Prohíben homenajes a Juan Rulfo

En este 2017 se celebra el centenario del gran Juan Rulfo, y aunque parezca increíble...

"La Fundación Juan Rulfo solicitó a la Presidencia de la República, a la Secretaría de Cultura y a otras instancias locales y federales que se abstengan de realizar homenajes públicos al autor.

En representación de la familia del escritor, Víctor Jiménez, director de la fundación envió una misiva en octubre del año pasado en la cual expone que la única forma de conmemoración posible es el otorgamiento de becas a jóvenes en las disciplinas de interés de Rulfo, como la literatura, fotografía y cine.

"Solicitamos, muy atentamente, que se abstengan de gastar cualquier suma, por pequeña que sea, en otro tipo de actividades, generalmente de naturaleza efímera y, como ya se dijo, de evidente sesgo político a favor no siempre del homenajeado sino de quienes se acercan a su nombre en estas ocasiones", se lee en el documento.

Víctor Jiménez explicó que la fundación no querría que se hicieran para Rulfo conmemoraciones similares a las que recibió Octavio Paz en su centenario, en el 2014.

"No queremos que el dinero siga justificando promoción de reflectores para un grupito de escritores de cuarta o quinta categoría que son expertos en hablar en homenajes y en figurar bajo el reflector como expertos en todo, que no lo son en nada", expuso.

A decir de Jiménez, la Secretaría de Cultura ya se había acercado a la Fundación Juan Rulfo para planear actividades de homenaje.
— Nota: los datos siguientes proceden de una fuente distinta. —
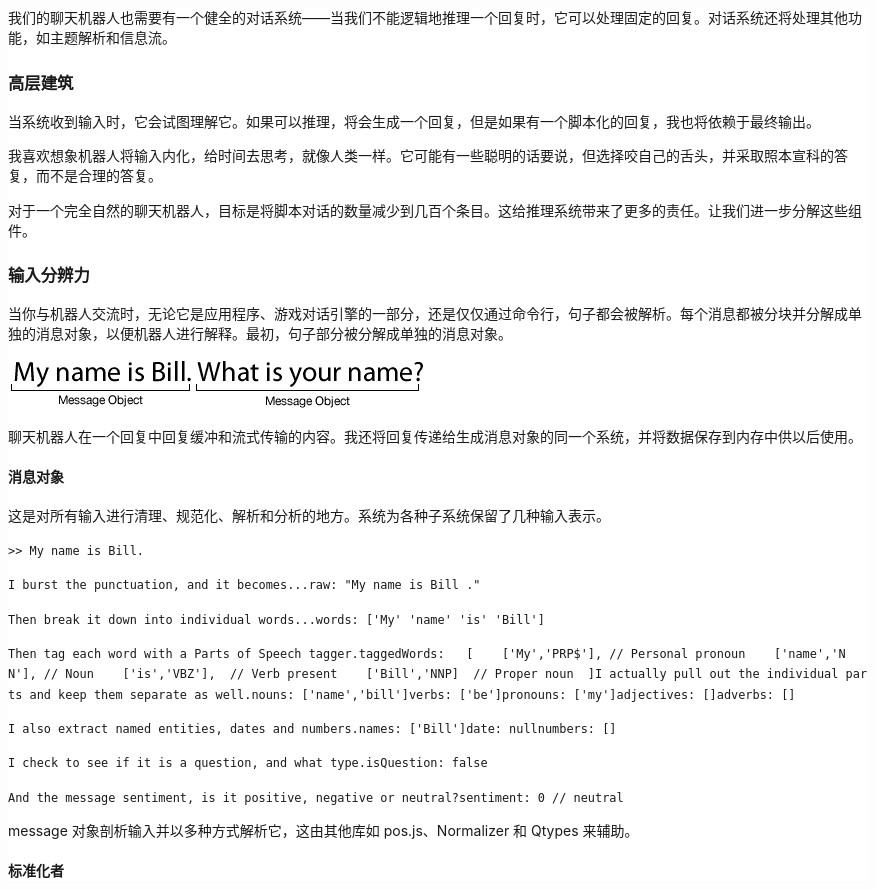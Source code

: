 我们的聊天机器人也需要有一个健全的对话系统——当我们不能逻辑地推理一个回复时，它可以处理固定的回复。对话系统还将处理其他功能，如主题解析和信息流。

### 高层建筑

当系统收到输入时，它会试图理解它。如果可以推理，将会生成一个回复，但是如果有一个脚本化的回复，我也将依赖于最终输出。

我喜欢想象机器人将输入内化，给时间去思考，就像人类一样。它可能有一些聪明的话要说，但选择咬自己的舌头，并采取照本宣科的答复，而不是合理的答复。

对于一个完全自然的聊天机器人，目标是将脚本对话的数量减少到几百个条目。这给推理系统带来了更多的责任。让我们进一步分解这些组件。

### 输入分辨力

当你与机器人交流时，无论它是应用程序、游戏对话引擎的一部分，还是仅仅通过命令行，句子都会被解析。每个消息都被分块并分解成单独的消息对象，以便机器人进行解释。最初，句子部分被分解成单独的消息对象。

![1*A8nxeDhYADSZrbg5j7XtAg](img/eac39c75d0a91531855b655698561ef0.png)

聊天机器人在一个回复中回复缓冲和流式传输的内容。我还将回复传递给生成消息对象的同一个系统，并将数据保存到内存中供以后使用。

#### 消息对象

这是对所有输入进行清理、规范化、解析和分析的地方。系统为各种子系统保留了几种输入表示。

```
>> My name is Bill.
```

```
I burst the punctuation, and it becomes...raw: "My name is Bill ."
```

```
Then break it down into individual words...words: ['My' 'name' 'is' 'Bill']
```

```
Then tag each word with a Parts of Speech tagger.taggedWords:   [    ['My','PRP$'], // Personal pronoun    ['name','NN'], // Noun    ['is','VBZ'],  // Verb present    ['Bill','NNP]  // Proper noun  ]I actually pull out the individual parts and keep them separate as well.nouns: ['name','bill']verbs: ['be']pronouns: ['my']adjectives: []adverbs: []
```

```
I also extract named entities, dates and numbers.names: ['Bill']date: nullnumbers: []
```

```
I check to see if it is a question, and what type.isQuestion: false
```

```
And the message sentiment, is it positive, negative or neutral?sentiment: 0 // neutral
```

message 对象剖析输入并以多种方式解析它，这由其他库如 pos.js、Normalizer 和 Qtypes 来辅助。

#### 标准化者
En una carta posterior, la titular de la Dirección General de Publicaciones, Marina Núñez, dio por enterada a la SC de la petición.

"Tenga por seguro que no se violentarán los derechos patrimoniales de los herederos del célebre autor, y como suele ser costumbre, siempre se considerará antes de cualquier cosa, la opinión y deseo de los mismos", escribió Núñez".